Re: [PATCH v3] mm/gup: Allow real explicit breaking of COW

From: Peter Xu
Date: Thu Aug 20 2020 - 17:55:00 EST


On Tue, Aug 11, 2020 at 04:10:57PM -0700, Linus Torvalds wrote:
> On Tue, Aug 11, 2020 at 2:43 PM Peter Xu <peterx@xxxxxxxxxx> wrote:
> >
> > I don't know good enough on the reuse refactoring patch (which at least looks
> > functionally correct), but... IMHO we still need the enforced cow logic no
> > matter we refactor the page reuse logic or not, am I right?
> >
> > Example:
> >
> > - Process A & B shares private anonymous page P0
> >
> > - Process A does READ of get_user_pages() on page P0
> >
> > - Process A (e.g., another thread of process A, or as long as process A still
> > holds the page P0 somehow) writes to page P0 which triggers cow, so for
> > process A the page P0 is replaced by P1 with identical content
> >
> > Then process A still keeps the reference to page P0 that potentially belongs to
> > process B or others?
>
> The COW from process A will indeed keep a reference to page P0 (for
> whatever nefarious kernel use it did the GUP for). And yes, that page
> is still mapped into process B.
>
> HOWEVER.
>
> Since the GUP will be incrementing the reference count of said page,
> the actual problem has gone away.

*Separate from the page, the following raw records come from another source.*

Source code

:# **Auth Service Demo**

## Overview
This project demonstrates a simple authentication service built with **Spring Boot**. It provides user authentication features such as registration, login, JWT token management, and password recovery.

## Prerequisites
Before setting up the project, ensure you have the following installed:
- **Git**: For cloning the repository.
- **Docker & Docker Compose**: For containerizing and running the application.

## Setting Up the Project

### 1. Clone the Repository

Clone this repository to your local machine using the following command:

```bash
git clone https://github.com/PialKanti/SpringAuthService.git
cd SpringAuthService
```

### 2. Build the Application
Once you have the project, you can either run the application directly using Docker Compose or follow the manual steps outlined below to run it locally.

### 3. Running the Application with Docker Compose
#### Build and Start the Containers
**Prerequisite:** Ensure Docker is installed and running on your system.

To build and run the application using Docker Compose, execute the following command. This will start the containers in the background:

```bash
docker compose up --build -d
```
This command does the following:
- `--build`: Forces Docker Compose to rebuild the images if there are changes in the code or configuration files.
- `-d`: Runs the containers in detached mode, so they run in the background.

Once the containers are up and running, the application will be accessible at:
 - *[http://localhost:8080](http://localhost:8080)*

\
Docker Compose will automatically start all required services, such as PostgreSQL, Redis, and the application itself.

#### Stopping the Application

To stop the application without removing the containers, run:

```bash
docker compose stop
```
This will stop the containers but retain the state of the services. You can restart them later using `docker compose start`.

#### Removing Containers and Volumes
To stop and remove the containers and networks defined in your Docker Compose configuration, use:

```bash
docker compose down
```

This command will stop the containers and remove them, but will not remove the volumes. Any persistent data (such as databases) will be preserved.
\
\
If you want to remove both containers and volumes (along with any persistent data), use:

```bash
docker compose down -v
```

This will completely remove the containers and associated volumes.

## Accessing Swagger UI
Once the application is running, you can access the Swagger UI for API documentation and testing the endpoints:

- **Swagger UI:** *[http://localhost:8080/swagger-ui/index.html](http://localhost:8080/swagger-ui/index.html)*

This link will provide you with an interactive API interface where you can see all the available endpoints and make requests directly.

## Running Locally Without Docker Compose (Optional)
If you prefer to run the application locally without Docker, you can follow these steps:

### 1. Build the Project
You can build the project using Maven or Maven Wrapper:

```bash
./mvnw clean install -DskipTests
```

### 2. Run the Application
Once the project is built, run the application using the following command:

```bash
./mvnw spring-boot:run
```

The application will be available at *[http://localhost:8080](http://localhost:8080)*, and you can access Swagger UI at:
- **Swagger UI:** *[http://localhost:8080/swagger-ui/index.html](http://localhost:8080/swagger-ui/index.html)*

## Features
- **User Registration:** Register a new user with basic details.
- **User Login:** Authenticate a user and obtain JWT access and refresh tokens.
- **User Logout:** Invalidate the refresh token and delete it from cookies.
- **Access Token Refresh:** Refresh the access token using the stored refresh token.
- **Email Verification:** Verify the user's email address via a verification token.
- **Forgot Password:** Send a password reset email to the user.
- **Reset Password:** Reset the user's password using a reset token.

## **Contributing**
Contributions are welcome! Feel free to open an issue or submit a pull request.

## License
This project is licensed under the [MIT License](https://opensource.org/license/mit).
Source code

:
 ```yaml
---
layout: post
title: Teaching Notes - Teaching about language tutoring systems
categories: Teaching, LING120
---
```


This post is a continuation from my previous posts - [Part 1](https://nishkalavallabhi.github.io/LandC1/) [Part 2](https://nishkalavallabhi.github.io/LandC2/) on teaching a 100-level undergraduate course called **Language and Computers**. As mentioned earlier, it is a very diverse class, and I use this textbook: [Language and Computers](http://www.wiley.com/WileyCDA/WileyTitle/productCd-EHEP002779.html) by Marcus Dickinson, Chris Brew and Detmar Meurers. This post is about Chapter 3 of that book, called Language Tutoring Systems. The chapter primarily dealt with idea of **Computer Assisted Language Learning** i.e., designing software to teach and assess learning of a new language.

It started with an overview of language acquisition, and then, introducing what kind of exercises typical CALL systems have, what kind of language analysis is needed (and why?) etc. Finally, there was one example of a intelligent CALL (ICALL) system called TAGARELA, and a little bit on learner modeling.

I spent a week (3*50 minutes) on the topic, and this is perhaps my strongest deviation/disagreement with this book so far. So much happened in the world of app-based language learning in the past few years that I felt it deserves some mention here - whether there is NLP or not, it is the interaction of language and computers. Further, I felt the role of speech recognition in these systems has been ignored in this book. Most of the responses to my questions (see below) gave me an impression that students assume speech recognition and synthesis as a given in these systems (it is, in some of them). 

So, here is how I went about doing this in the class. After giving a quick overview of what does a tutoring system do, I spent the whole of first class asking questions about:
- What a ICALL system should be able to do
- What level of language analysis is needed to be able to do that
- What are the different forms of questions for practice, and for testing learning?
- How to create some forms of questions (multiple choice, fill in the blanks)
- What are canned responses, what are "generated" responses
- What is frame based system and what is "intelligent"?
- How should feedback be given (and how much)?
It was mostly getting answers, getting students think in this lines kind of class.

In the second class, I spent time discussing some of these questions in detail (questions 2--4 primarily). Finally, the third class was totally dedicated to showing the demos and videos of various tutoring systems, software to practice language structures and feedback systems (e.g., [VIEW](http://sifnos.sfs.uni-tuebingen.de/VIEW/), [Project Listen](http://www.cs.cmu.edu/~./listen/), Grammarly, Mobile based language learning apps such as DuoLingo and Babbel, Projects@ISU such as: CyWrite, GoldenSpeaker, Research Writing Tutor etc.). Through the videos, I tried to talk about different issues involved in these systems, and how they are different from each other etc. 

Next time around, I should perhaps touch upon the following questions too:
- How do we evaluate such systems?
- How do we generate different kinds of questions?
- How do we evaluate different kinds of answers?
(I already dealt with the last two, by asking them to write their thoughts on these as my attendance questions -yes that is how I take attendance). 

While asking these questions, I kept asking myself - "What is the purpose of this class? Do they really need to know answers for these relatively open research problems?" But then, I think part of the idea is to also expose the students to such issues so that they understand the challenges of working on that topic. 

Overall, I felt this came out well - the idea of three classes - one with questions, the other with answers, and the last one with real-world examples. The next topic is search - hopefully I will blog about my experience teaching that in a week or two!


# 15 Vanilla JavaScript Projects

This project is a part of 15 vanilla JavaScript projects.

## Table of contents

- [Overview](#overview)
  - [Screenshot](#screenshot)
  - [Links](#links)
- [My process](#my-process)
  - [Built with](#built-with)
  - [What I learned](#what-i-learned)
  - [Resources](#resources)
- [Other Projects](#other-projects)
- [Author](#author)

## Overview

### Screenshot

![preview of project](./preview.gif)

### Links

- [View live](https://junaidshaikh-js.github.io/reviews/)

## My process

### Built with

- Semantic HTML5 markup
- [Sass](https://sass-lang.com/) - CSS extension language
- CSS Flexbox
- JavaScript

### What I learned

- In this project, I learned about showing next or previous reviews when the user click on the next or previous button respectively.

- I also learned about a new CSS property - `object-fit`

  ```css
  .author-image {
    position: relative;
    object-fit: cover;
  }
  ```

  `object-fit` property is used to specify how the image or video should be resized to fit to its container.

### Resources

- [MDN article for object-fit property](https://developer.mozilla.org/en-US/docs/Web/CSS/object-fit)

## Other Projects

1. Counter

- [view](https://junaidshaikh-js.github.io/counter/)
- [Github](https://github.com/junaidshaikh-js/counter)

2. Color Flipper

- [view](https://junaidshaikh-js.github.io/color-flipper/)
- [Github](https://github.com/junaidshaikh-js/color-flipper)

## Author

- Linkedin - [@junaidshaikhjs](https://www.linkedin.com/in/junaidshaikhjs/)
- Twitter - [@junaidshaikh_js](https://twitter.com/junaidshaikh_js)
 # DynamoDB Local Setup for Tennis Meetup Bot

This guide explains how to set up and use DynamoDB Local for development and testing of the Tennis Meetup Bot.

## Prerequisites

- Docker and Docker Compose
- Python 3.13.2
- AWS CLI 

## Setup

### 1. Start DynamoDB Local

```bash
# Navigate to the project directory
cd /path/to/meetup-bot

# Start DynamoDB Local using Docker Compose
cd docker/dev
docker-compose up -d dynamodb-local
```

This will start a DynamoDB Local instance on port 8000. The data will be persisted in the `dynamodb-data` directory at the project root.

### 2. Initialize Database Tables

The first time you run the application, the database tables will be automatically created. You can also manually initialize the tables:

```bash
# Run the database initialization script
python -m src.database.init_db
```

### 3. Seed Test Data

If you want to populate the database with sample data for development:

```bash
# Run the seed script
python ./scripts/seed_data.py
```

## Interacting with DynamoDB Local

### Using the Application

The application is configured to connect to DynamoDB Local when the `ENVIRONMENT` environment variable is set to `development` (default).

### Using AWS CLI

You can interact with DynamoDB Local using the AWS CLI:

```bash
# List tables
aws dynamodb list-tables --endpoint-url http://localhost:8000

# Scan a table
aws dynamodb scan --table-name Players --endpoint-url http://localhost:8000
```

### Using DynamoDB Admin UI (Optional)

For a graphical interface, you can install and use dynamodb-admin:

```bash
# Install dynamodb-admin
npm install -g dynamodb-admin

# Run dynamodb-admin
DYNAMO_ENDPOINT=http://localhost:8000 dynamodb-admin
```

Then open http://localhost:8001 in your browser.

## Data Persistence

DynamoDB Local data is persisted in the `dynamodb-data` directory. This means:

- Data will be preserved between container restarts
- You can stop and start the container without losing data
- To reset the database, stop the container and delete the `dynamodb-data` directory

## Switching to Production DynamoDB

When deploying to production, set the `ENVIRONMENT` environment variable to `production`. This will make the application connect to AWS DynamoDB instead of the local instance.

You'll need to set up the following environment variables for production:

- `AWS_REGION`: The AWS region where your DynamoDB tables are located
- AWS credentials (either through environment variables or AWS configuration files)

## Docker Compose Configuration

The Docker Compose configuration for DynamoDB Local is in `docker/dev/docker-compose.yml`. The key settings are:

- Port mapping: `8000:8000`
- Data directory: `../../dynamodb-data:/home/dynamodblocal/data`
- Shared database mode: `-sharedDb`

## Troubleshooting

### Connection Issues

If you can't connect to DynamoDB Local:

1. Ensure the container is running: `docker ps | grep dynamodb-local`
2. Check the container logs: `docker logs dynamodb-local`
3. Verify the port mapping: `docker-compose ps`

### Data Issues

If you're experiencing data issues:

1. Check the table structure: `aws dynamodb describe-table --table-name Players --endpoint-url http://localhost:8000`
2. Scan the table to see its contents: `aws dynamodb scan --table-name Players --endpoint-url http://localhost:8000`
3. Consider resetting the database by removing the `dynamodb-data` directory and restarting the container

Because the GUP copy won't be
> modifying the page (it's a read lookup), and as long as process B only
> reads from the page, we're happily sharing a read-only page.
>
> And if process B now starts writing to it, the "page_count()" check at
> fault time will trigger, and process B will do a COW copy.
>
> So now we'll have three copies of the page: the original one is being
> kept for the GUP, and both A and B did their COW copies in their page
> tables.
>
> And that's exactly what we wanted - they are all now containing
> different data, after all.
>
> The problem with the *current* code is that we don't actually look at
> the page count at all, only the mapping count, so the GUP reference
> count is basically invisible.
>
> And the reason we don't look too closely at the page count is that
> there's a lot of incidental things that can affect it, like the whole
> KSM reference, the swap cache reference, other GUP users etc etc. So
> we historically have tried to maximize the amount of sharing we can
> do.
>
> But that "maximize sharing" is really complicated.
>
> That's the big change of that simplification patch - it's basically
> saying that "whenever _anything_ else has a reference to that page,
> we'll just copy and not even try to share".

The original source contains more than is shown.